── Data for analysis

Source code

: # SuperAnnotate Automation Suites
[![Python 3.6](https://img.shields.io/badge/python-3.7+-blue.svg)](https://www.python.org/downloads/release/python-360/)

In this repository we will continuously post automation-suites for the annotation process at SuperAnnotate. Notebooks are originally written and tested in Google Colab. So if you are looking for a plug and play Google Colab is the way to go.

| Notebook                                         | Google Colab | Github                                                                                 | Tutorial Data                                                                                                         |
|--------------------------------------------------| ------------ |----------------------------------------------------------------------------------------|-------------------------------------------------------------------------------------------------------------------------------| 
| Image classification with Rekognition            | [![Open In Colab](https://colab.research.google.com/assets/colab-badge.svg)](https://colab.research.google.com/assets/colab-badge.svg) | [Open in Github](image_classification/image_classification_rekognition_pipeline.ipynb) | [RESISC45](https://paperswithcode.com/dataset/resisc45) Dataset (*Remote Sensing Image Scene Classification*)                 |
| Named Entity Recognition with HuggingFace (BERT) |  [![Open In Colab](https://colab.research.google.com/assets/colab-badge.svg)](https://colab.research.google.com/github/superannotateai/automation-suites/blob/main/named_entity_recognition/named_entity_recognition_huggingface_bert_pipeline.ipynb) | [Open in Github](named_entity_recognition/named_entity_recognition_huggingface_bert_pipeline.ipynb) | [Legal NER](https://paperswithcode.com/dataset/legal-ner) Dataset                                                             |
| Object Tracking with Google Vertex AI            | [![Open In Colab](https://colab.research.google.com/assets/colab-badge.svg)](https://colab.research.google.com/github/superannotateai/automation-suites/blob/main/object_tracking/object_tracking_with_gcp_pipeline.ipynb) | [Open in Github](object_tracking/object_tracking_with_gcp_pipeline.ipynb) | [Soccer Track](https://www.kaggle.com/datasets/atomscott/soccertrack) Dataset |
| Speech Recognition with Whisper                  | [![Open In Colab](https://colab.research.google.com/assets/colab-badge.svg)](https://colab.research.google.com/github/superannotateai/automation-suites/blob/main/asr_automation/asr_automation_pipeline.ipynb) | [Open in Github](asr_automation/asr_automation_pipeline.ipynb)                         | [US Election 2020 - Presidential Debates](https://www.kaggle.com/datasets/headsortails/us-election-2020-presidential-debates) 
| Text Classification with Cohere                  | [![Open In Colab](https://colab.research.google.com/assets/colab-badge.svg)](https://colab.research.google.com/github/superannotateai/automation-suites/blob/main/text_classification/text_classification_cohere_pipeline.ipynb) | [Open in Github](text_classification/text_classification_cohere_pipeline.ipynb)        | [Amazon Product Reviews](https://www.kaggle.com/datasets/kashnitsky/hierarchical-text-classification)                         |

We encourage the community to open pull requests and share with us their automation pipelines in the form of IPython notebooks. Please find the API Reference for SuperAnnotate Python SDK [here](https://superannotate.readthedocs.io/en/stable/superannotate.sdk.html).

────

Every line of the data above should be output exactly as written.

## Problem solution:
Source code

: # SuperAnnotate Automation Suites
[![Python 3.6](https://img.shields.io/badge/python-3.7+-blue.svg)](https://www.python.org/downloads/release/python-360/)

In this repository we will continuously post automation-suites for the annotation process at SuperAnnotate. Notebooks are originally written and tested in Google Colab. So if you are looking for a plug and play Google Colab is the way to go.

| Notebook                                         | Google Colab | Github                                                                                 | Tutorial Data                                                                                                         |
|--------------------------------------------------| ------------ |----------------------------------------------------------------------------------------|-------------------------------------------------------------------------------------------------------------------------------| 
| Image classification with Rekognition            | [![Open In Colab](https://colab.research.google.com/assets/colab-badge.svg)](https://colab.research.google.com/assets/colab-badge.svg) | [Open in Github](image_classification/image_classification_rekognition_pipeline.ipynb) | [RESISC45](https://paperswithcode.com/dataset/resisc45) Dataset (*Remote Sensing Image Scene Classification*)                 |
| Named Entity Recognition with HuggingFace (BERT) |  [![Open In Colab](https://colab.research.google.com/assets/colab-badge.svg)](https://colab.research.google.com/github/superannotateai/automation-suites/blob/main/named_entity_recognition/named_entity_recognition_huggingface_bert_pipeline.ipynb) | [Open in Github](named_entity_recognition/named_entity_recognition_huggingface_bert_pipeline.ipynb) | [Legal NER](https://paperswithcode.com/dataset/legal-ner) Dataset                                                             |
| Object Tracking with Google Vertex AI            | [![Open In Colab](https://colab.research.google.com/assets/colab-badge.svg)](https://colab.research.google.com/github/superannotateai/automation-suites/blob/main/object_tracking/object_tracking_with_gcp_pipeline.ipynb) | [Open in Github](object_tracking/object_tracking_with_gcp_pipeline.ipynb) | [Soccer Track](https://www.kaggle.com/datasets/atomscott/soccertrack) Dataset |
| Speech Recognition with Whisper                  | [![Open In Colab](https://colab.research.google.com/assets/colab-badge.svg)](https://colab.research.google.com/github/superannotateai/automation-suites/blob/main/asr_automation/asr_automation_pipeline.ipynb) | [Open in Github](asr_automation/asr_automation_pipeline.ipynb)                         | [US Election 2020 - Presidential Debates](https://www.kaggle.com/datasets/headsortails/us-election-2020-presidential-debates) 
| Text Classification with Cohere                  | [![Open In Colab](https://colab.research.google.com/assets/colab-badge.svg)](https://colab.research.google.com/github/superannotateai/automation-suites/blob/main/text_classification/text_classification_cohere_pipeline.ipynb) | [Open in Github](text_classification/text_classification_cohere_pipeline.ipynb)        | [Amazon Product Reviews](https://www.kaggle.com/datasets/kashnitsky/hierarchical-text-classification)                         |

We encourage the community to open pull requests and share with us their automation pipelines in the form of IPython notebooks. Please find the API Reference for SuperAnnotate Python SDK [here](https://superannotate.readthedocs.io/en/stable/superannotate.sdk.html).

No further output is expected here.